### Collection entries
----

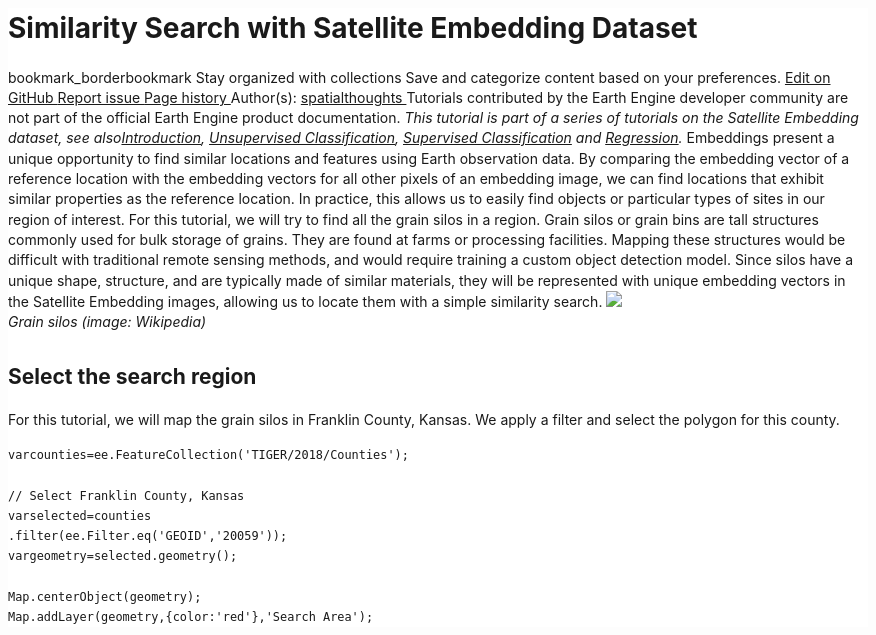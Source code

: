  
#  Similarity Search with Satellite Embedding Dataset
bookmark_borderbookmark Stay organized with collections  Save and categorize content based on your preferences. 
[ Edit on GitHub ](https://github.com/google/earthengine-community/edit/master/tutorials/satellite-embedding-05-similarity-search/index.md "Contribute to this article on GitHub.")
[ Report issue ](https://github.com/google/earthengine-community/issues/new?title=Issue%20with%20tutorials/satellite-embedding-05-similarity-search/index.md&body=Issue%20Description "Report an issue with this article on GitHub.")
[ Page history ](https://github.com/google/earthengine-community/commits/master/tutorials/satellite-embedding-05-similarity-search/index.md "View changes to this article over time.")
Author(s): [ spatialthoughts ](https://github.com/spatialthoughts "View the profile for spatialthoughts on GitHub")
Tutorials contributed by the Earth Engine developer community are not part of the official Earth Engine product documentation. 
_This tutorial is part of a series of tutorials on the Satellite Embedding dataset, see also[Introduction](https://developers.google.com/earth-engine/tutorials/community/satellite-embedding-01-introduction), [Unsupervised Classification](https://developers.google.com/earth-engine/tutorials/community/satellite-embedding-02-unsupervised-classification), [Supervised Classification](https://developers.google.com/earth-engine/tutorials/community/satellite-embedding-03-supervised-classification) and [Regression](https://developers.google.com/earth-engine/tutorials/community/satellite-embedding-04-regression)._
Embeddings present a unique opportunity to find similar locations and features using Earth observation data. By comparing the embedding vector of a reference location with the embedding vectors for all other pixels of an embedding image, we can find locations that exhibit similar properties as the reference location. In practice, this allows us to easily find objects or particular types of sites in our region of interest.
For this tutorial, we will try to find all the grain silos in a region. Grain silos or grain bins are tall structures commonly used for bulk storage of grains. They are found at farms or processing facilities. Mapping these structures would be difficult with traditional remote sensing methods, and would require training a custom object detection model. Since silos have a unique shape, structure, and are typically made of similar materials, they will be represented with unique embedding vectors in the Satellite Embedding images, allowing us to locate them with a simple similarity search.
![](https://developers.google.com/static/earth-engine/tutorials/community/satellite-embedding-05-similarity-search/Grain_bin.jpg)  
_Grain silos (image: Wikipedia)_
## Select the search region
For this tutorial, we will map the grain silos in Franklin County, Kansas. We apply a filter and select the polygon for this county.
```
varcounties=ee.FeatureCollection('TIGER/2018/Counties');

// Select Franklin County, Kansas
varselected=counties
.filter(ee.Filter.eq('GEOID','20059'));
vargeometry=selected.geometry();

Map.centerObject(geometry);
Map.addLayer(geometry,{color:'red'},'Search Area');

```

----

Find the lines above holding the word "vectors" and show them.

### OUTPUT BELOW
Embeddings present a unique opportunity to find similar locations and features using Earth observation data. By comparing the embedding vector of a reference location with the embedding vectors for all other pixels of an embedding image, we can find locations that exhibit similar properties as the reference location. In practice, this allows us to easily find objects or particular types of sites in our region of interest.
For this tutorial, we will try to find all the grain silos in a region. Grain silos or grain bins are tall structures commonly used for bulk storage of grains. They are found at farms or processing facilities. Mapping these structures would be difficult with traditional remote sensing methods, and would require training a custom object detection model. Since silos have a unique shape, structure, and are typically made of similar materials, they will be represented with unique embedding vectors in the Satellite Embedding images, allowing us to locate them with a simple similarity search.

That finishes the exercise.